A birthday or Fathers' Day prezzy that I forgot to put up. Anyway I dug it out again recently since I set a quiz in November each year during Science Week Ireland, and I should be able to mine this for several questions. There were lots of things I didn't know, and quite a few things I thought I knew but would be just the sort of half-knowledge that sets off the alarms on QI. I don't mind giving away that I'm going to use this book - if it gets someone to read it through then so much the better!
Three short stories of variable quality. Sarrasine was quite amusing, but Gambara and particularly Massimila Doni are wrecked by being stuffed with Balzac's musical reflections - about as valuable as Rossini pontificating on the meaning of literature would have been. But apparently Massimila Doni is an important little bit of La Comedie Humaine, so Balzac fans will unfortunately need to read it.
Another German philosophical book where I understood every word (at least with the help of a dictionary) but barely understood a single sentence. I wondered if maybe I was being over-ambitious, so checked out an English translation - and that didn't make any more sense. But at least what I think he means marries well with my Thomas Smug stuff.
Above is a scan of the edition I read. It's on amazon.co.uk but the picture won't come up. Nor will any of the untranslated edtions on amazon.com.
I remember reading a po-faced review of the Charlton Heston film which said it contained "unnecessary nudity". Well, it's a good job the film didn't adhere more strictly to the original book. The humans spend most of it starkers.
Pierre Boulle also wrote Le Pont de la Riviere Kwai - which became "Bridge over the River Kwai" - actually about French prisoners of war
Birthday prezzy from my wish list. For a fuller review see what I put up on amazon.co.uk. To be honest, they weren't quite "Fusion" and should have made their mind up - did they really want to do rock-classic/baroque fusion (which they dabble in during "Vivaldi" and one or two other tracks, and which Continuum had a good go at - see below) or did they secretly want to be a rock band with an unusual sound, from the electric violin? Either would have been better, but I think they should have gone for the rock option.

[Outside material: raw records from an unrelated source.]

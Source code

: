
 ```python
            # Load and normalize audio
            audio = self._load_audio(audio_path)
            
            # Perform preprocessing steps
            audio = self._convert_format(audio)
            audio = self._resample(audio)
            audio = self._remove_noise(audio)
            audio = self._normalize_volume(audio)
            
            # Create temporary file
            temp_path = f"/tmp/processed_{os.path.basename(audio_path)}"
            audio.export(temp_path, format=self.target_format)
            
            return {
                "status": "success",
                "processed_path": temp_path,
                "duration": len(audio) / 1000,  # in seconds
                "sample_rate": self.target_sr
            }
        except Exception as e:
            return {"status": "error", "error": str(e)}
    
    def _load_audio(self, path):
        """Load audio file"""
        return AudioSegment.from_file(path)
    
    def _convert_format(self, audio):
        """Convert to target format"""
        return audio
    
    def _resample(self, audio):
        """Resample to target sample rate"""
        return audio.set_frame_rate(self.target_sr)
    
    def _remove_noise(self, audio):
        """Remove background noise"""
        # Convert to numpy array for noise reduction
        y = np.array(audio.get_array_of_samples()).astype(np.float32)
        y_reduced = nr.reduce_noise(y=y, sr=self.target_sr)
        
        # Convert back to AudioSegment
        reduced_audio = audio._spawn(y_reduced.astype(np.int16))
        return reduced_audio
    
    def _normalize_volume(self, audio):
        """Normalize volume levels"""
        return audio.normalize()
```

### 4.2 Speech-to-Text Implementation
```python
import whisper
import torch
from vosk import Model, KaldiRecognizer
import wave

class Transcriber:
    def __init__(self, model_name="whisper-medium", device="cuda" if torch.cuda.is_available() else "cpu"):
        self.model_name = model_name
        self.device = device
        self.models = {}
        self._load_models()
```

Given that I am catching up on various 19th century French authors, I thought I ought to do the same in English. I'd never read any of the Bronte's, George Eliot or Henry James and there is even a lot of Dickens I've never opened. I thought I would start with this book (in fact I read the Folio edition), expecting something soppy, but really it's nothing of the sort, is it? Except for the very end, when young Cathy and Hareton Earnshaw start to mend their ways, there isn't a sympathetic character in the book. Lockwood and Nellie are OK, but they are little more than viewers of the action. I hadn't seen the Olivier film, but I understand that it is where the idea of Heathcliffe as romantic hero comes from, but I simply can't accept such a treatment. You can sympathise with his having a chip on his shoulder against the Lintons and Earnshaws, but his slights aren't sufficient to justify the violent, sadistic, thieving, deranged bully that he becomes. And putting Hareton Earnshaw to one side, all the other protagonists are as much the authors of their own problems as victims of Heathcliffe. All in all an interesting exploration of the crapness of the human soul, and a much better book than I was expecting.

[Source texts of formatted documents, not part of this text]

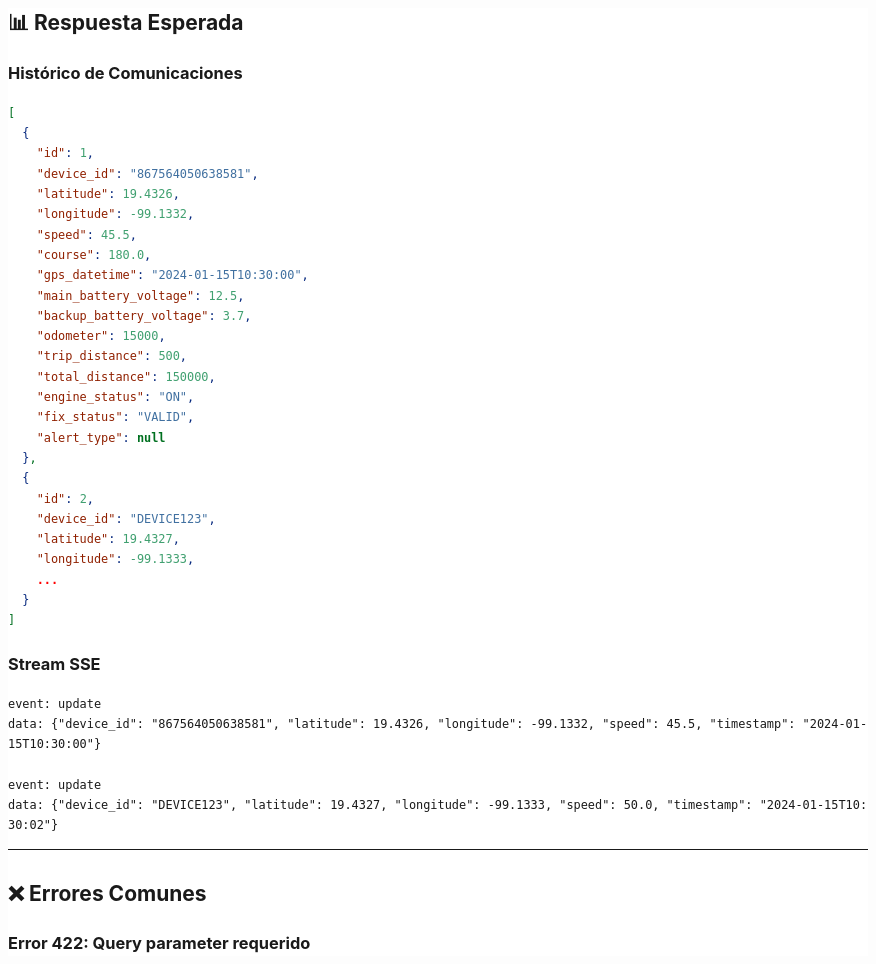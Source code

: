 
## 📊 Respuesta Esperada

### Histórico de Comunicaciones

```json
[
  {
    "id": 1,
    "device_id": "867564050638581",
    "latitude": 19.4326,
    "longitude": -99.1332,
    "speed": 45.5,
    "course": 180.0,
    "gps_datetime": "2024-01-15T10:30:00",
    "main_battery_voltage": 12.5,
    "backup_battery_voltage": 3.7,
    "odometer": 15000,
    "trip_distance": 500,
    "total_distance": 150000,
    "engine_status": "ON",
    "fix_status": "VALID",
    "alert_type": null
  },
  {
    "id": 2,
    "device_id": "DEVICE123",
    "latitude": 19.4327,
    "longitude": -99.1333,
    ...
  }
]
```

### Stream SSE

```
event: update
data: {"device_id": "867564050638581", "latitude": 19.4326, "longitude": -99.1332, "speed": 45.5, "timestamp": "2024-01-15T10:30:00"}

event: update
data: {"device_id": "DEVICE123", "latitude": 19.4327, "longitude": -99.1333, "speed": 50.0, "timestamp": "2024-01-15T10:30:02"}
```

---

## ❌ Errores Comunes

### Error 422: Query parameter requerido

I had been trying to get hold of Continuum's 1971 album, "Autumn Grass" since about 1972. I finally thought I had found it on e-Bay, and bought it - my first e-Bay purchase. It turns out it wasn't "Autumn Grass" at all, but their 1970 album, just called "Continuum". I decided i quite liked it though, so I'll keep it & keep on looking.
It's called a rock-classic fusion album, but in fact the first side (much my favourite) would be far better described as jazz-baroque fusion.
The second side could probably best be labelled as expressionist-rock fusion. It doesn't work so well for me, but that is probably because I find "modern classical" music (for want of better term) later than Stravinsky or Rachmaninov pretty unapproachable, and adding bass guitar & drums doesn't really help.
PS: I bought this for something like AUS$25. I wnet back onto e-Bay the other day to see if anyone else had put up "Autumn Grass" and someone had - at US$150! I didn't bid.